Austin: Lance Armstrong has stepped down as a board member of Livestrong, the cancer-support charity he founded in 1997.
“Lance Armstrong has chosen to voluntarily resign from the board of directors of the Livestrong Foundation to spare the organisation any negative effects as a result of controversy surrounding his cycling career,” Livestrong chairman Jeff Garvey said in a statement.
“We are deeply grateful to Lance for creating a cause that has served millions of cancer survivors and their families.”
Armstrong, a survivor of testicular cancer, had previously stepped down as Livestrong’s chairman.
The 41-year-old had his seven Tour de France victories nullified and was banned from cycling for life last month after the International Cycling Union (UCI) ratified the United States Anti-Doping Agency’s (USADA) sanctions against him.
USADA published a report that said the now-retired rider had been involved in the “most sophisticated, professionalised and successful doping programme that sport has ever seen”.
Livestrong spokeswoman Katherine McLane said that Armstrong “remains the inspiration” for the charity and is its largest donor, having contributed $7 million. She said Armstrong will remain involved with Livestrong, just not as a board member.
Garvey added: “Lance Armstrong was instrumental in changing the way the world views people affected by cancer.
“His devotion to serving survivors is unparalleled and for 15 years, he committed himself to that cause with all his heart on behalf of the Livestrong Foundation.”
Armstrong resigned from the board of directors for Livestrong on November 4. He had previously resigned as chairman from the charity he founded October 17 but had kept a seat on the board.

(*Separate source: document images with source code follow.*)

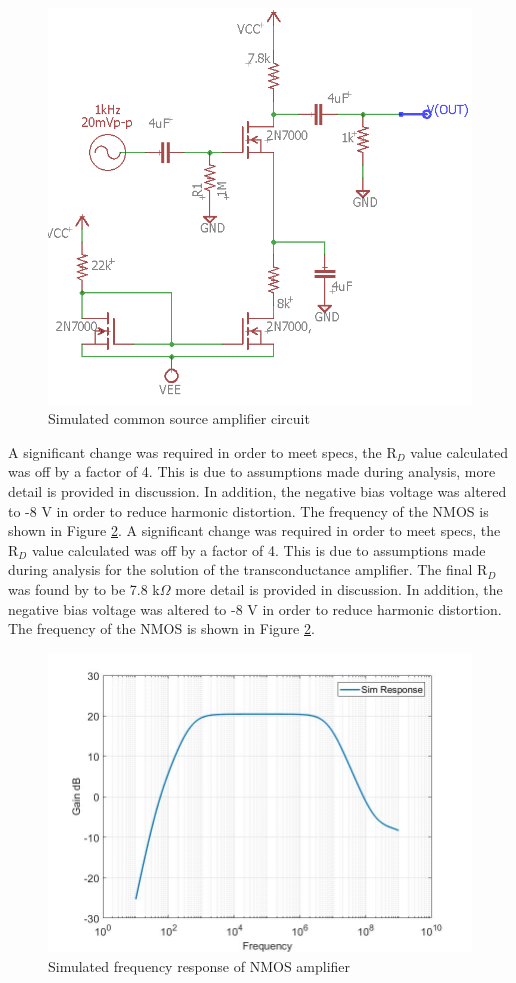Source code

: 	\begin{figure}[H]
		\centering
		\includegraphics[width=.55\textwidth]{CircuitDevelopment/NMOS_sim.png}
		\caption{Simulated common source amplifier circuit}
		\label{fig:NMOSsimcircuit}
	\end{figure}

	A significant change was required in order to meet specs, the R$_D$ value calculated was off by a factor of 4. This is due to assumptions made during analysis, more detail is provided in discussion. In addition, the negative bias voltage was altered to -8 V in order to reduce harmonic distortion. The frequency of the NMOS is shown in Figure \ref{fig:NMOSfreq}.
	A significant change was required in order to meet specs, the R$_D$ value calculated was off by a factor of 4. This is due to assumptions made during analysis for the solution of the transconductance amplifier. The final R$_D$ was found by to be 7.8 k$\Omega$ more detail is provided in discussion. In addition, the negative bias voltage was altered to -8 V in order to reduce harmonic distortion. The frequency of the NMOS is shown in Figure \ref{fig:NMOSfreq}.
	
\begin{figure}[H]
		\centering
		\includegraphics[width=.55\textwidth]{CircuitDevelopment/NMOS_bandwidth.jpg}
		\caption{Simulated frequency response of NMOS amplifier}
		\label{fig:NMOSfreq}
\end{figure}

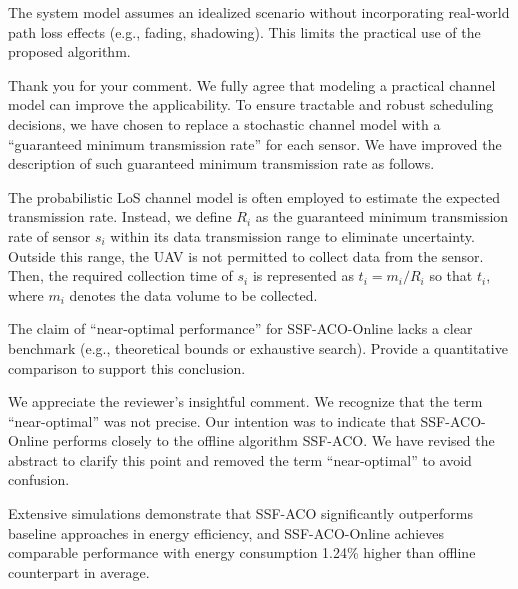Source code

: \begin{revcomment}
	The system model assumes an idealized scenario without incorporating real-world path loss effects (e.g., fading, shadowing). This limits the practical use of the proposed algorithm.
\end{revcomment}
\begin{revresponse}
	Thank you for your comment.
	We fully agree that modeling a practical channel model can improve the applicability.
	To ensure tractable and robust scheduling decisions, we have chosen to replace a stochastic channel model with a ``guaranteed minimum transmission rate'' for each sensor.
	We have improved the description of such guaranteed minimum transmission rate as follows.

	\begin{changes}
		The probabilistic LoS channel model is often employed to estimate the expected transmission rate.
		Instead, we define $R_i$ as the guaranteed minimum transmission rate of sensor $s_i$ within its data transmission range to eliminate uncertainty.
		Outside this range, the UAV is not permitted to collect data from the sensor.
		Then, the required collection time of $s_i$ is represented as $t_i=m_i/R_i$ so that $t_i$, where $m_i$ denotes the data volume to be collected.
	\end{changes}
\end{revresponse}

\begin{revcomment}
	The claim of ``near-optimal performance'' for SSF-ACO-Online lacks a clear benchmark (e.g., theoretical bounds or exhaustive search). Provide a quantitative comparison to support this conclusion.
\end{revcomment}
\begin{revresponse}
	We appreciate the reviewer's insightful comment.
	We recognize that the term ``near-optimal'' was not precise. Our intention was to indicate that SSF-ACO-Online performs closely to the offline algorithm SSF-ACO. We have revised the abstract to clarify this point and removed the term ``near-optimal'' to avoid confusion.
	\begin{changes}
		Extensive simulations demonstrate that SSF-ACO significantly outperforms baseline approaches in energy efficiency, and SSF-ACO-Online achieves comparable performance with energy consumption 1.24\% higher than offline counterpart in average.
	\end{changes}
\end{revresponse}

Armstrong has not comment publicly on the USADA report and recently returned to Austin from Hawaii. Over the weekend, he posted a photograph on Twitter of him lying on a couch at his home with seven yellow Tour de France jerseys mounted on the wall.
He also has lost his personal sponsors, including Nike and brewing giant Anheuser-Busch, who dropped their contracts with him or said they would not renew when current deals expire.
The USADA report said Armstrong and his teams used steroids, the blood booster EPO and blood transfusions. The report included statements from 11 former teammates who testified against Armstrong.
Armstrong denies doping, pointing to hundreds of passed drug tests. But he chose not to fight USADA in one of the agency’s arbitration hearings, saying the process was biased against him.